Later, when they were exhausted out of their skulls, sitting dead-eyed around a fire at night, the fire like a performer throwing its hands this way and that, someone would pass a packet of biscuits and the others would accept and a warm, happy communal feeling would engulf them. Shockie remained standing off to the side.

“What is his position?” Ayub asked one particular night after he’d proved himself during training, shooting straight while running. All that practice with his country pistol had paid off.

“That’s Shaukat Guru. You’ve heard of him,” Rafiq said.

Ayub was blank.

“Yaar, he’s one of the most dangerous men in India. He’s set off bombs in every Indian city.”

“And now he is—?” asked Ayub.

“He’s like a coach.”

Yes—that’s exactly what he looked like—a sports coach. He even had that bulky avuncular look under the sweater.

“He’s stopped doing it himself?” said Ayub.

“He’s sick,” Rafiq said. “Has a bad heart. Afraid of going phut with the bombs. Said he didn’t take care of himself when he was younger and that’s why he’s turned out this way. You know, back in the day, even for militants, they didn’t believe in training physically. You were given your guns, your equipment, and you had to figure it out yourself. Given all that, he did very well. One of his bombs in Delhi killed hundreds, they say. Do you know Lajpat Nagar market?”

Ayub froze. He nodded without betraying anything.
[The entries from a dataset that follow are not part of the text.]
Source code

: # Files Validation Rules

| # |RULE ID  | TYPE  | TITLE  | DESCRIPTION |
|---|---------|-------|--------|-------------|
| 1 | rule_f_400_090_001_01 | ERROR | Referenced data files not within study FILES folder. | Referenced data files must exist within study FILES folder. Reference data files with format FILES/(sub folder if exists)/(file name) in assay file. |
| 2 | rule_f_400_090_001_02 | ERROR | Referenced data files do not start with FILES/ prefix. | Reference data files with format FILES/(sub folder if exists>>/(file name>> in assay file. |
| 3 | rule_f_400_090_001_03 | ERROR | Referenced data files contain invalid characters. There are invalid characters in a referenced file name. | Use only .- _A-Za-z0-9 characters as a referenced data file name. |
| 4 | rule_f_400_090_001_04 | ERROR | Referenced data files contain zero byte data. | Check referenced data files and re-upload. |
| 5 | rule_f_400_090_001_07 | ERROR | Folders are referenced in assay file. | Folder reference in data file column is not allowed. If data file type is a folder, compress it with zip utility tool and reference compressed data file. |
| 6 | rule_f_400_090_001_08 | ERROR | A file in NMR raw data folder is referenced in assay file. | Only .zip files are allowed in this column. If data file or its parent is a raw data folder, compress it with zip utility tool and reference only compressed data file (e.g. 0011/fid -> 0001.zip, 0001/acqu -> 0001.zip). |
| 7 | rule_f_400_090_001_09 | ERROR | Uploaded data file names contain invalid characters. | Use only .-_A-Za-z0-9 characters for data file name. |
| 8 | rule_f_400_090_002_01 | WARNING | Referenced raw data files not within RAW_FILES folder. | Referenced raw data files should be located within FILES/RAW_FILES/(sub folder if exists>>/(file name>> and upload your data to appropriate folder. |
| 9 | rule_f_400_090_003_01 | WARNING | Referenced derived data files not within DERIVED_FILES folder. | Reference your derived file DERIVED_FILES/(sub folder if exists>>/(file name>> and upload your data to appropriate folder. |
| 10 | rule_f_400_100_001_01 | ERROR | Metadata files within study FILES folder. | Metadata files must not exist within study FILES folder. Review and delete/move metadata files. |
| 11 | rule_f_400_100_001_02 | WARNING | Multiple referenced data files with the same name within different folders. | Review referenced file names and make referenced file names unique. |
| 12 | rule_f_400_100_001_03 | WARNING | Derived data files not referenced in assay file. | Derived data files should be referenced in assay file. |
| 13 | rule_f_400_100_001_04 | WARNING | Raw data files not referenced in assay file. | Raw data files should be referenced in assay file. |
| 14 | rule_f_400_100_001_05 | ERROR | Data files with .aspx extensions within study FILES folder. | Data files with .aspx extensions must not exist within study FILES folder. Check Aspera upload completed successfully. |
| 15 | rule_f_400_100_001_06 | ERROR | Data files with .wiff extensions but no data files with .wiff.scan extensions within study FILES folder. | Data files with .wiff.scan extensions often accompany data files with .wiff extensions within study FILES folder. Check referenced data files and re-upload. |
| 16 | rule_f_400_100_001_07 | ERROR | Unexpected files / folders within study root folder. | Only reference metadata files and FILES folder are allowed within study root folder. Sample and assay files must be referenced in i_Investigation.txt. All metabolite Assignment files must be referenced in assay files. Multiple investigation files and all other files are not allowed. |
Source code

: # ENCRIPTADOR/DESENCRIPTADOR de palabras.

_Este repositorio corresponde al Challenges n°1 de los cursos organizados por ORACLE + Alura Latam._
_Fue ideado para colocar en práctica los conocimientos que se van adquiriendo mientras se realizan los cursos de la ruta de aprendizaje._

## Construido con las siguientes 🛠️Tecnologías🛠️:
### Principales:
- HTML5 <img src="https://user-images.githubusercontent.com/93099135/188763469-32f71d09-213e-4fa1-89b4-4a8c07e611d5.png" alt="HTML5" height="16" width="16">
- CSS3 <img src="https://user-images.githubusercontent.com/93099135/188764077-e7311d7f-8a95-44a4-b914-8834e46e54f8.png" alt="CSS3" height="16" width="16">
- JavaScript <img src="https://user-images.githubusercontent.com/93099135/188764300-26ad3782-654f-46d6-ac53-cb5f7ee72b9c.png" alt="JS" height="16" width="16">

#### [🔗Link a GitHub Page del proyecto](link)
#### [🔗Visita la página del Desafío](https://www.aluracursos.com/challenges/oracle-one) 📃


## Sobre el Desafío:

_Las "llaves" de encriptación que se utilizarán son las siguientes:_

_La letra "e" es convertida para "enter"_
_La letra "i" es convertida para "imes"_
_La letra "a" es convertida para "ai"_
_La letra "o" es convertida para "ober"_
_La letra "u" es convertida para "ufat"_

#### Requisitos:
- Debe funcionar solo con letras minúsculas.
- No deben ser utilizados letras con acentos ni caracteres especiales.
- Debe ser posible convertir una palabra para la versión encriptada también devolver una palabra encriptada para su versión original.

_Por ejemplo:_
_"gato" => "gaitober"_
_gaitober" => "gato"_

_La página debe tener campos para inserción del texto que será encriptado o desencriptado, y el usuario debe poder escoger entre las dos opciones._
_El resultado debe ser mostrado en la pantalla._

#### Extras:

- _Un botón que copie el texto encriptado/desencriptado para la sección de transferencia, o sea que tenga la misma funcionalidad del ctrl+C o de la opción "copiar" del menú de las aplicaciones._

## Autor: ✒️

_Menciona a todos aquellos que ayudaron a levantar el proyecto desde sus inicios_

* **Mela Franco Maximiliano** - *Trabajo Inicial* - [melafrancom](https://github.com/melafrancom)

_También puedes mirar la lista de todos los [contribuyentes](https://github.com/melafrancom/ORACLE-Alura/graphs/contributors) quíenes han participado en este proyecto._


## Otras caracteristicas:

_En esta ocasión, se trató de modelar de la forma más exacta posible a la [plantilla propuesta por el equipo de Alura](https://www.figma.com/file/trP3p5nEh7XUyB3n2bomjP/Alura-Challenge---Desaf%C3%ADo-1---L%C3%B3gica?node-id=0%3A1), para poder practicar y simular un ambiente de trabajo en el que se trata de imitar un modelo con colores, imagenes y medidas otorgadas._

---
Shockie stood in the distance, swaddled and sentry-like in the fulminating firelight. Was it possible that Malik Aziz, Shockie’s friend in prison, was guilty? Ayub wondered. He had thought a lot about the silent inmate over the years and had come to the conclusion that, despite his brave silence, he must be suffering from a mental illness, that he had been arrested precisely because he was somewhat retarded. Talking to his relatives in Anantnag had confirmed this—though, being village people they were eager to agree with whatever Ayub said, and anyway they changed their minds on any subject a million times. Village people had no central conception of truth or time or even of other people’s memories; they always just played dumb when he told them they’d changed their stories. What if Malik was a terrorist after all? Ayub was seized by rage. If he were a terrorist it would have been helpful if the behnchod had admitted it and let other innocents go. Ayub had even tried to reason with him on trips to the prison. “Just say something. If you have done it, you can save the lives of others.” But nothing. Ayub really did think prison was the worst way to spend one’s life. This made the sacrifice he was making all the more grand, of course. If he were arrested, he would be able to help people inside, apply his leadership skills. Unless he were kept in isolation.